╭─ Record extracts
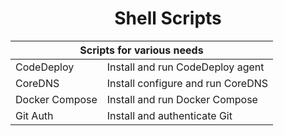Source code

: <div align=center>

# **Shell Scripts**

<table>
  <thead>
    <tr>
      <th colspan="2">Scripts for various needs</th>
    </tr>
  </thead>
  <tbody>
    <tr>
      <td valign="top">CodeDeploy</td>
      <td valign="top">Install and run CodeDeploy agent</td>
    </tr>
    <tr>
      <td valign="top">CoreDNS</td>
      <td valign="top">Install configure and run CoreDNS</td>
    </tr>
    <tr>
      <td valign="top">Docker Compose</td>
      <td valign="top">Install and run Docker Compose</td>
    </tr>
    <tr>
      <td valign="top">Git Auth</td>
      <td valign="top">Install and authenticate Git</td>
    </tr>
  </tbody>
</table>

</div>

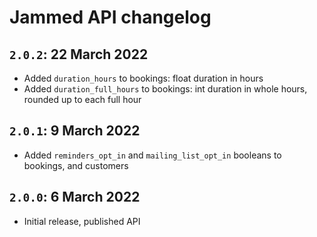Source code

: # Jammed API changelog

## `2.0.2`: 22 March 2022

- Added `duration_hours` to bookings: float duration in hours
- Added `duration_full_hours` to bookings: int duration in whole hours, rounded up to each full hour

## `2.0.1`: 9 March 2022

- Added `reminders_opt_in` and `mailing_list_opt_in` booleans to bookings, and customers

## `2.0.0`: 6 March 2022

- Initial release, published API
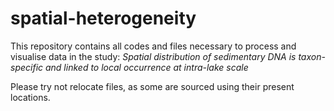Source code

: # spatial-heterogeneity
This repository contains all codes and files necessary to process and visualise data in the study:
*Spatial distribution of sedimentary DNA is taxon-specific and linked to local occurrence at intra-lake scale*

Please try not relocate files, as some are sourced using their present locations.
╰─
• [Task item]:
With pictures excluded, the data must be transcribed in full and to the letter.

• [Solution for this exercise]:
Source code

: <div align=center>

# **Shell Scripts**

<table>
  <thead>
    <tr>
      <th colspan="2">Scripts for various needs</th>
    </tr>
  </thead>
  <tbody>
    <tr>
      <td valign="top">CodeDeploy</td>
      <td valign="top">Install and run CodeDeploy agent</td>
    </tr>
    <tr>
      <td valign="top">CoreDNS</td>
      <td valign="top">Install configure and run CoreDNS</td>
    </tr>
    <tr>
      <td valign="top">Docker Compose</td>
      <td valign="top">Install and run Docker Compose</td>
    </tr>
    <tr>
      <td valign="top">Git Auth</td>
      <td valign="top">Install and authenticate Git</td>
    </tr>
  </tbody>
</table>

</div>

Source code

: # Jammed API changelog

## `2.0.2`: 22 March 2022

- Added `duration_hours` to bookings: float duration in hours
- Added `duration_full_hours` to bookings: int duration in whole hours, rounded up to each full hour

## `2.0.1`: 9 March 2022

- Added `reminders_opt_in` and `mailing_list_opt_in` booleans to bookings, and customers

## `2.0.0`: 6 March 2022

- Initial release, published API
Source code

: # spatial-heterogeneity
This repository contains all codes and files necessary to process and visualise data in the study:
*Spatial distribution of sedimentary DNA is taxon-specific and linked to local occurrence at intra-lake scale*

Please try not relocate files, as some are sourced using their present locations.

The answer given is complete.